Pełen rezygnacji i w wisielczym humorze usiadłem na jednej z ławeczek nad stawem. W ogóle nie spuszczałem Caroline i tego jej alfonsa z oczu, usiłowałem nawet jakoś zwrócić na siebie uwagę, ale bezskutecznie. Spotkałem się z całkowitą ignorancją. Taki już los zużytego kondoma… Znaczy się, porzuconego chłopaka.
Właśnie miałem zacząć dawać upust swojej złości i rozżaleniu, na przykład przez kopnięcie w tyłek bezpańskiego psa, który przed chwilą obsikał nóżkę mojej ławki, albo przez puszczenie kaczki na wodzie, gdy usłyszałem obok siebie dziewczęcy głos:
- Nie przeszkadza ci, że tu siedzę?
Aż podskoczyłem z przerażenia. Gwałtownie odwróciłem się w stronę, z której dobiegał głos, notabene bardzo miły i uprzejmy. Nawet nie zauważyłem, kiedy jego posiadaczka siada obok mnie. Albo zrobiła to tak cicho i bezszelestnie, że nie zauważyłem, albo po prostu moja uwaga była zbyt pochłonięta Caroline i tym jej frajerem. Albo jedno i drugie.
- Nie, skądże – odparłem. Dziewczyna tylko pokiwała głową i odwróciła się w stronę stawu, zapewne patrząc przez swoje ciemne okulary na promienie słońca, odbijające się w wodzie. W każdym razie nie patrzyła na mnie, co wykorzystałem, by samemu się jej lepiej przyjrzeć. Miała długie, lekko falowane włosy w słomkowym kolorze, szczupłą twarz, naznaczoną
paroma piegami i zgrabny profil.
- Czemu mi się tak przyglądasz? – spytała nagle, nawet nie odwracając głowy w moją stronę. Zamiast odpowiedzieć, zapytałem zdziwiony:
- Skąd wiesz? Przecież patrzysz w zupełnie inną stronę.
- Czuję na sobie twoje spojrzenie – odparła, jakby mówiła o czymś całkiem oczywistym.

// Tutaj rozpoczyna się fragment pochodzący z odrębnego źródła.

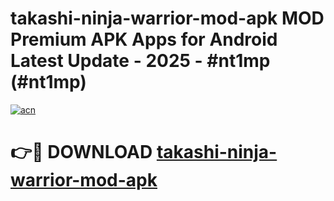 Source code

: # takashi-ninja-warrior-mod-apk MOD Premium APK Apps for Android Latest Update - 2025 - #nt1mp (#nt1mp)

[![acn](https://github.com/user-attachments/assets/0f9c940e-d8b0-45ae-aac7-cd30a18b3e1c)](https://app.mediaupload.pro?title=takashi-ninja-warrior-mod-apk&ref=14F)

# 👉🔴 DOWNLOAD [takashi-ninja-warrior-mod-apk](https://app.mediaupload.pro?title=takashi-ninja-warrior-mod-apk&ref=14F)
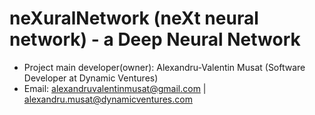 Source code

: # neXuralNetwork (neXt neural network) - a Deep Neural Network #
* Project main developer(owner): Alexandru-Valentin Musat (Software Developer at Dynamic Ventures)
* Email: alexandruvalentinmusat@gmail.com | alexandru.musat@dynamicventures.com
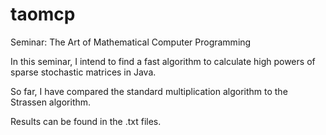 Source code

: taomcp
======

Seminar: The Art of Mathematical Computer Programming

In this seminar, I intend to find a fast algorithm to calculate high powers of sparse stochastic matrices in Java.

So far, I have compared the standard multiplication algorithm to the Strassen algorithm.

Results can be found in the .txt files. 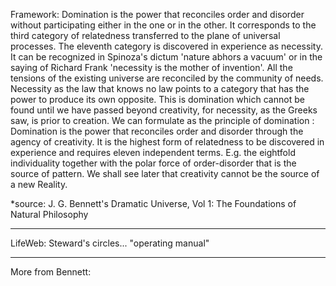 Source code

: Framework:
Domination is the power that reconciles order and disorder without participating either in the one or in the other. It corresponds to the third category of relatedness transferred to the plane of universal processes. The eleventh category is discovered in experience as necessity. It can be recognized in Spinoza's dictum 'nature abhors a vacuum' or in the saying of Richard Frank 'necessity is the mother of invention'. All the tensions of the existing universe are reconciled by the community of needs. Necessity as the law that knows no law points to a category that has the power to produce its own opposite. This is domination which cannot be found until we have passed beyond creativity, for necessity, as the Greeks saw, is prior to creation. We can formulate as the principle of domination :
Domination is the power that reconciles order and disorder through the agency of creativity. It is the highest form of relatedness to be discovered in experience and requires eleven independent terms.
E.g. the eightfold individuality together with the polar force of order-disorder that is the source of pattern. We shall see later that creativity cannot be the source of a new Reality.

*source: J. G. Bennett's Dramatic Universe, Vol 1: The Foundations of Natural Philosophy
_______________________
LifeWeb:
Steward's circles... "operating manual"
_______________________
More from Bennett:
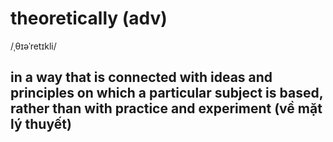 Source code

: # theoretically (adv)

/ˌθɪəˈretɪkli/

## in a way that is connected with ideas and principles on which a particular subject is based, rather than with practice and experiment (về mặt lý thuyết) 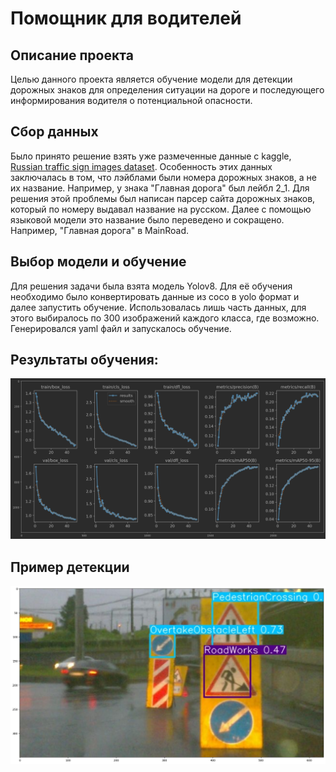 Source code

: # Помощник для водителей

## Описание проекта

Целью данного проекта является обучение модели для детекции дорожных
знаков для определения ситуации на дороге и последующего информирования
водителя о потенциальной опасности.

## Сбор данных

Было принято решение взять уже размеченные данные с kaggle, 
[Russian traffic sign images dataset](https://www.kaggle.com/datasets/watchman/rtsd-dataset).
Особенность этих данных заключалась в том, что лэйблами были номера
дорожных знаков, а не их название. Например, у знака "Главная дорога"
был лейбл 2_1. Для решения этой проблемы был написан парсер сайта
дорожных знаков, который по номеру выдавал название на русском.
Далее с помощью языковой модели это название было переведено и сокращено.
Например, "Главная дорога" в MainRoad.

## Выбор модели и обучение

Для решения задачи была взята модель Yolov8. Для её обучения необходимо
было конвертировать данные из coco в yolo формат и далее запустить обучение.
Использовалась лишь часть данных, для этого выбиралось по 300 изображений
каждого класса, где возможно. Генерировался yaml файл и запускалось обучение.
## Результаты обучения: 
![img.png](img.png)

## Пример детекции
![img_1.png](img_1.png)
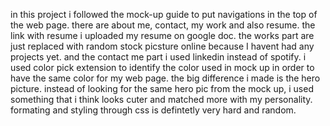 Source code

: in this project i followed the mock-up guide to put navigations in the top of the web page. there are about me, contact, my work and also resume. the link with resume i uploaded my resume on google doc. the works part are just replaced with random stock picsture online because I havent had any projects yet. and the contact me part i used linkedin instead of spotify. i used color pick extension to identify the color used in mock up in order to have the same color for my web page. the big difference i made is the hero picture. instead of looking for the same hero pic from the mock up, i used something that i think looks cuter and matched more with my personality. formating and styling through css is defintetly very hard and random.  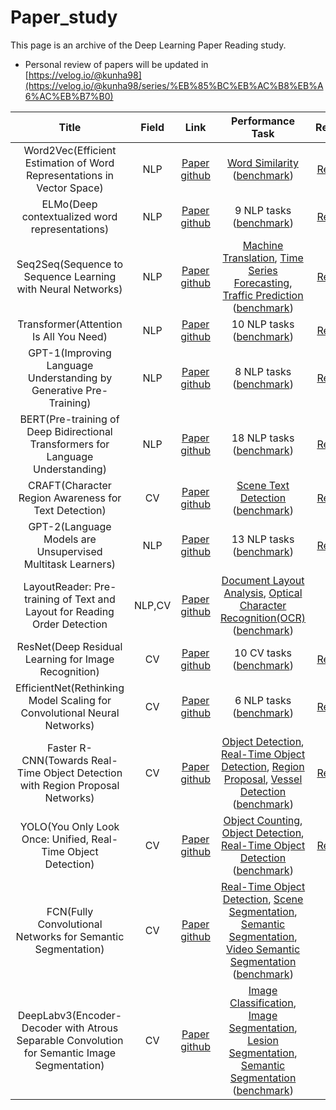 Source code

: # Paper_study
This page is an archive of the Deep Learning Paper Reading study.
- Personal review of papers will be updated in [https://velog.io/@kunha98](https://velog.io/@kunha98/series/%EB%85%BC%EB%AC%B8%EB%A6%AC%EB%B7%B0)
 
| Title | Field | Link | Performance Task | Review | publication |
|:---------------:|:-------------:|:-------------:|:-------------:|-------------:|:-------------:|
| Word2Vec(Efficient Estimation of Word Representations in Vector Space) | NLP | [Paper](https://arxiv.org/pdf/1301.3781.pdf) <br> [github](https://github.com/RaRe-Technologies/gensim/blob/develop/gensim/models/word2vec.py) |  [Word Similarity](https://paperswithcode.com/task/word-similarity) ([benchmark](https://paperswithcode.com/paper/efficient-estimation-of-word-representations)) | [Review](https://velog.io/@kunha98/%EB%85%BC%EB%AC%B8%EB%A6%AC%EB%B7%B0Word2Vec-Efficient-Estimation-of-Word-Representations-in-Vector-Space-ICLR-2013) | ICLR 2013 |
| ELMo(Deep contextualized word representations) | NLP | [Paper](https://arxiv.org/pdf/1802.05365.pdf) <br> [github](https://github.com/allenai/allennlp/blob/main/allennlp/modules/elmo.py) | 9 NLP tasks ([benchmark](https://paperswithcode.com/paper/deep-contextualized-word-representations)) | [Review](https://velog.io/@kunha98/%EB%85%BC%EB%AC%B8%EB%A6%AC%EB%B7%B0ELMo-Deep-contextualized-word-representations-NAACL-2018) | NAACL 2018 |
| Seq2Seq(Sequence to Sequence Learning with Neural Networks) | NLP | [Paper](https://arxiv.org/pdf/1409.3215.pdf) <br> [github](https://github.com/farizrahman4u/seq2seq) | [Machine Translation](https://paperswithcode.com/task/machine-translation), [Time Series Forecasting](https://paperswithcode.com/task/time-series-forecasting), [Traffic Prediction](https://paperswithcode.com/task/traffic-prediction) ([benchmark](https://paperswithcode.com/paper/sequence-to-sequence-learning-with-neural)) | [Review](https://velog.io/@kunha98/%EB%85%BC%EB%AC%B8%EB%A6%AC%EB%B7%B0Seq2Seq-Sequence-to-Sequence-Learning-with-Neural-Networks-NIPS-2014) | NeurIPS 2014 |
| Transformer(Attention Is All You Need) | NLP | [Paper](https://arxiv.org/pdf/1706.03762.pdf) <br> [github](https://github.com/tensorflow/tensor2tensor/blob/master/tensor2tensor/models/transformer.py) | 10 NLP tasks ([benchmark](https://paperswithcode.com/paper/attention-is-all-you-need)) | [Review](https://velog.io/@kunha98/%EB%85%BC%EB%AC%B8%EB%A6%AC%EB%B7%B0Transformer-Attention-Is-All-You-Need-NIPS-2017) | NeurIPS 2017 |
| GPT-1(Improving Language Understanding by Generative Pre-Training) | NLP | [Paper](https://s3-us-west-2.amazonaws.com/openai-assets/research-covers/language-unsupervised/language_understanding_paper.pdf) <br> [github](https://github.com/openai/finetune-transformer-lm) | 8 NLP tasks ([benchmark](https://paperswithcode.com/paper/improving-language-understanding-by)) | [Review](https://velog.io/@kunha98/%EB%85%BC%EB%AC%B8%EB%A6%AC%EB%B7%B0GPT1-Improving-Language-Understandingby-Generative-Pre-Training-Preprint-2018) | Preprint 2018 |
| BERT(Pre-training of Deep Bidirectional Transformers for Language Understanding) | NLP | [Paper](https://arxiv.org/pdf/1810.04805v2.pdf) <br> [github](https://github.com/google-research/bert) | 18 NLP tasks ([benchmark](https://paperswithcode.com/paper/bert-pre-training-of-deep-bidirectional)) | [Review](https://velog.io/@kunha98/%EB%85%BC%EB%AC%B8%EB%A6%AC%EB%B7%B0BERT-Pre-training-of-Deep-Bidirectional-Transformers-for-Language-Understanding-NAACL-2019) | NAACL 2019 |
| CRAFT(Character Region Awareness for Text Detection) | CV | [Paper](https://arxiv.org/pdf/1904.01941.pdf) <br> [github](https://github.com/clovaai/CRAFT-pytorch) | [Scene Text Detection](https://paperswithcode.com/task/scene-text-detection) ([benchmark](https://paperswithcode.com/paper/character-region-awareness-for-text-detection)) | [Review](https://velog.io/@kunha98/Character-Region-Awareness-for-Text-Detection) | CVPR 2019 |
| GPT-2(Language Models are Unsupervised Multitask Learners) | NLP | [Paper](https://d4mucfpksywv.cloudfront.net/better-language-models/language-models.pdf) <br> [github](https://github.com/openai/gpt-2) | 13 NLP tasks ([benchmark](https://paperswithcode.com/paper/language-models-are-unsupervised-multitask)) | [Review](https://velog.io/@kunha98/%EB%85%BC%EB%AC%B8%EB%A6%AC%EB%B7%B0GPT-2-Language-Models-are-Unsupervised-Multitask-Learners-Preprint-2019) | Preprint 2019 |
| LayoutReader: Pre-training of Text and Layout for Reading Order Detection | NLP,CV | [Paper](https://aclanthology.org/2021.emnlp-main.389.pdf) <br> [github](https://github.com/microsoft/unilm/tree/master/layoutreader) |  [Document Layout Analysis](https://paperswithcode.com/task/document-layout-analysis), [Optical Character Recognition(OCR)](https://paperswithcode.com/task/optical-character-recognition) ([benchmark](https://paperswithcode.com/paper/layoutreader-pre-training-of-text-and-layout)) |  | EMNLP 2021 |
| ResNet(Deep Residual Learning for Image Recognition) | CV | [Paper](https://arxiv.org/pdf/1512.03385.pdf) <br> [github](https://github.com/tensorflow/models/tree/623a471131e905436c3b21205075b031e1bc4795/official/legacy/image_classification/resnet) | 10 CV tasks ([benchmark](https://paperswithcode.com/paper/deep-residual-learning-for-image-recognition)) | [Review](https://velog.io/@kunha98/%EB%85%BC%EB%AC%B8%EB%A6%AC%EB%B7%B0ResNet-Deep-Residual-Learning-for-Image-Recognition-CVPR-2016) | CVPR 2016 |
| EfficientNet(Rethinking Model Scaling for Convolutional Neural Networks) | CV | [Paper](https://arxiv.org/pdf/1905.11946.pdf) <br> [github](https://github.com/tensorflow/tpu/tree/master/models/official/efficientnet) | 6 NLP tasks ([benchmark](https://paperswithcode.com/paper/efficientnet-rethinking-model-scaling-for)) | [Review](https://velog.io/@kunha98/%EB%85%BC%EB%AC%B8%EB%A6%AC%EB%B7%B0EfficientNet-Rethinking-Model-Scaling-for-Convolutional-Neural-Networks) | ICML 2019 |
| Faster R-CNN(Towards Real-Time Object Detection with Region Proposal Networks) | CV | [Paper](https://arxiv.org/pdf/1506.01497.pdf) <br> [github](https://github.com/rbgirshick/py-faster-rcnn) | [Object Detection](https://paperswithcode.com/task/object-detection), [Real-Time Object Detection](https://paperswithcode.com/task/real-time-object-detection), [Region Proposal](https://paperswithcode.com/task/region-proposal), [Vessel Detection](https://paperswithcode.com/task/vessel-detection) ([benchmark](https://paperswithcode.com/paper/faster-r-cnn-towards-real-time-object)) | [Review](https://velog.io/@kunha98/%EB%85%BC%EB%AC%B8%EB%A6%AC%EB%B7%B0Faster-R-CNN-Towards-Real-Time-Object-Detection-with-Region-Proposal-Networks-NeurIPS-2015) | NeurIPS 2015 |
| YOLO(You Only Look Once: Unified, Real-Time Object Detection) | CV | [Paper](https://arxiv.org/pdf/1506.02640.pdf) <br> [github](https://github.com/AlexeyAB/darknet) | [Object Counting](https://paperswithcode.com/task/object-counting), [Object Detection](https://paperswithcode.com/task/object-detection), [Real-Time Object Detection](https://paperswithcode.com/task/real-time-object-detection) ([benchmark](https://paperswithcode.com/paper/you-only-look-once-unified-real-time-object)) | [Review](https://velog.io/@kunha98/%EB%85%BC%EB%AC%B8%EB%A6%AC%EB%B7%B0You-Only-Look-OnceYOLO-Unified-Real-Time-Object-DetectionCVPR-2016) | CVPR 2016 |
| FCN(Fully Convolutional Networks for Semantic Segmentation) | CV | [Paper](https://arxiv.org/pdf/1411.4038.pdf) <br> [github](https://github.com/pytorch/vision/blob/0b41ff0b0a08229a10cfe1ca6987b4386d68bd9c/torchvision/models/segmentation/fcn.py#L17) | [Real-Time Object Detection](https://paperswithcode.com/task/real-time-object-detection), [Scene Segmentation](https://paperswithcode.com/task/scene-segmentation), [Semantic Segmentation](https://paperswithcode.com/task/semantic-segmentation), [Video Semantic Segmentation](https://paperswithcode.com/task/video-semantic-segmentation) ([benchmark](https://paperswithcode.com/paper/fully-convolutional-networks-for-semantic)) |  | CVPR 2015 |
| DeepLabv3(Encoder-Decoder with Atrous Separable Convolution for Semantic Image Segmentation) | CV | [Paper](https://arxiv.org/pdf/1802.02611.pdf) <br> [github](https://github.com/pytorch/vision/blob/0b41ff0b0a08229a10cfe1ca6987b4386d68bd9c/torchvision/models/segmentation/deeplabv3.py) | [Image Classification](https://paperswithcode.com/task/image-classification), [Image Segmentation](https://paperswithcode.com/task/image-segmentation), [Lesion Segmentation](https://paperswithcode.com/task/lesion-segmentation), [Semantic Segmentation](https://paperswithcode.com/task/semantic-segmentation) ([benchmark](https://paperswithcode.com/paper/encoder-decoder-with-atrous-separable)) |  | ECCV 2018 |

Tak właśnie zaczęła się moja znajomość ze Stefani – dziewczyną, która od urodzenia była pozbawiona zmysłu, bez którego ja nie wyobrażałem sobie życia. Przynajmniej do tej pory; nie wiedziałem, że można patrzeć inaczej, niż oczami, ale ona mnie tego nauczyła. Choć na początku ta nauka szła mi bardzo opornie.

- Jaki jest najładniejszy kolor? – spytała któregoś razu.
- Zielony – odparłem bez namysłu. Wtedy zadała mi najcięższe pytanie, z jakim się spotkałem w całym swoim dotychczasowym życiu, włączając to dotyczące twierdzenia odwrotnego do twierdzenia Pitagorasa.
- A jak wygląda zielony?
Byłem tak bardzo zaskoczony, że powiedziałem:
- Jak to jak? Jest po prostu… Zielony.
Stefani westchnęła głęboko. Wiedziałem, że zawiodłem ją swoją odpowiedzią, więc wytężyłem szare komórki i opisałem to najlepiej, jak potrafiłem.
- Zielony jest najładniejszy, bo nie jest ani za jasny, ani za ciemny. Jest kolorem nadziei, kojarzy się z narodzinami i nadchodzącą wiosną, potrafi uspokoić zmysły i zszargane emocje. Jest kolorem trawy, liści na drzewach i żab, które rechoczą w stawie.
- Aha, już widzę.

I to właśnie było w Stefani najbardziej niesamowite – potrafiła zobaczyć o wiele, wiele więcej, niż niejedna osoba o bardzo dobrym wzroku. Właśnie dzięki niej nauczyłem się dostrzegać to wszystko, czego do tej pory nie widziałem, uważałem za nieistotne.
Stałem się oczami Stefani; opisywałem jej wszystko, o co mnie tylko poprosiła, tak dokładnie i szczegółowo, jak tylko potrafiłem. Z biegiem czasu szło mi to coraz lepiej i przestało sprawiać trudności.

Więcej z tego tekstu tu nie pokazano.